Subject: [BC] [BC]Remembering Nick (was Why was Nick in Iraq?)
The tragic news about Nick Berg's murder hit very close to home, as I had
known him for about two years and we hired him for several recent
projects -- in fact, he installed an auxiliary antenna for WPLY in
February, just before heading back to Iraq. Perhaps I can shed some light
on this situation.
First, let me say that Nick impressed me as a very bright, resourceful
and dedicated individual who cared a great deal about improving our
quality of life by applying his skills and knowledge. Nick not only
possessed the necessary physical ability and stamina to do the job, but
had also studied engineering at Drexel, Penn, and Cornell, so I felt very
comfortable letting him handle our work.

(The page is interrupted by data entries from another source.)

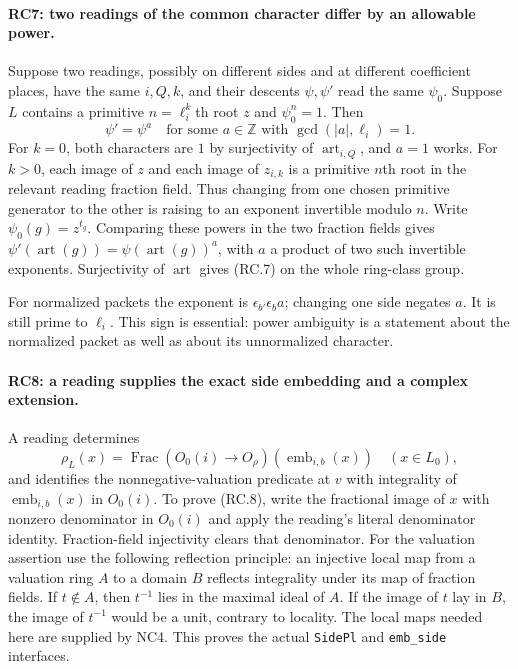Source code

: \paragraph{RC7: two readings of the common character differ by an allowable power.}
Suppose two readings, possibly on different sides and at different
coefficient places, have the same $i,Q,k$, and their descents $\psi,\psi'$
read the same $\psi_0$. Suppose $L$ contains a primitive
$n=\ell_i^k$th root $z$ and $\psi_0^n=1$. Then
\[
 \psi'=\psi^a\quad\text{for some }a\in\mathbb Z
 \text{ with }\gcd(|a|,\ell_i)=1.                        \tag{RC.7}
\]
For $k=0$, both characters are $1$ by surjectivity of
$\operatorname{art}_{i,Q}$, and $a=1$ works.
For $k>0$, each image of $z$ and each image of $z_{i,k}$ is a primitive
$n$th root in the relevant reading fraction field. Thus changing from
one chosen primitive generator to the other is raising to an exponent
invertible modulo $n$. Write $\psi_0(g)=z^{t_g}$.
Comparing these powers in the two fraction fields gives
$\psi'(\operatorname{art}(g))
 =\psi(\operatorname{art}(g))^a$, with $a$ a product of two such
invertible exponents. Surjectivity of $\operatorname{art}$ gives (RC.7)
on the whole ring-class group.

For normalized packets the exponent is
$\epsilon_{b'}\epsilon_b a$; changing one side negates $a$.
It is still prime to $\ell_i$. This sign is essential: power ambiguity
is a statement about the normalized packet as well as about its
unnormalized character.

\paragraph{RC8: a reading supplies the exact side embedding and a complex extension.}
A reading determines
\[
 \rho_L(x)=\operatorname{Frac}(O_0(i)\to O_\rho)
                  (\operatorname{emb}_{i,b}(x))
       \quad(x\in L_0),                                 \tag{RC.8}
\]
and identifies the nonnegative-valuation predicate at $v$ with
integrality of $\operatorname{emb}_{i,b}(x)$ in $O_0(i)$.
To prove (RC.8), write the fractional image of $x$ with nonzero
denominator in $O_0(i)$ and apply the reading's literal
denominator identity. Fraction-field injectivity clears that denominator.
For the valuation assertion use the following reflection principle:
an injective local map from a valuation ring $A$ to a domain $B$
reflects integrality under its map of fraction fields.
If $t\notin A$, then $t^{-1}$ lies in the maximal ideal of $A$.
If the image of $t$ lay in $B$, the image of $t^{-1}$ would be a unit,
contrary to locality. The local maps needed here are supplied by NC4.
This proves the actual \texttt{SidePl} and \texttt{emb\_side} interfaces.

I knew that he wanted to grow
his own business, and I felt obligated to give him that opportunity.
He had all sorts of ideas to bring technology to less-developed
parts of the world, including a concrete tower which could be
fabricated in remote parts of the world using locally-
available materials, thus avoiding the problems of shipping steel in the
absence of a good transportation network.
In fact, at last year's PAB Engineering Conference in Hershey, he and his
father (who served as business manager of the company) displayed a
prototype modular structure called "Bovl Blocks", made of interlocking
concrete blocks that could be cast on site, then stacked to the desired
height. He thought this product would be particularly useful in the
African interior, where cellular networks are just beginning to be built
Why did he go to Iraq?
He was aware that some towers were damaged last year during bombing
missions, and many more had been looted... copper lines removed,
diagonal members taken out, etc. Few obstruction lighting systems were
functional -- he mentioned an 800 foot tower two miles from an airport
(used by our military) that was totally dark. So he first went over in
December to see if he could help to assist in the reconstruction, restore
Iraq's broadcast services, and repair the serious structural damage that
endangered the lives of their citizens.
I received the following email message from Nick in early January:
I am taking photos - where allowed. It's actually pretty sad - I just
got off one of two 320 meter monster towers in Abu Gharib (also home to
the main political prison) which use to support most of Baghdad area's
VHF and UHF. Both have been badly looted, including 4000 feet or more of
flexible 6- 1/8" heliax, two full 12X4 panel TV antennas, and even some
structural members. I was also in the North as I mentioned, but here
there wasn't as much damage. I'll definitely share some of these pix
with you and others next time I'm in the area - I'd love to put together
a little presentation for SBE or PAB in about six monthes after I've been
on every site and fixed some of them.
He returned to Philadelphia in late January to catch up on some
domestic business -- then in early February, tackled an antenna
replacement job at our aux site, which he had quoted last summer.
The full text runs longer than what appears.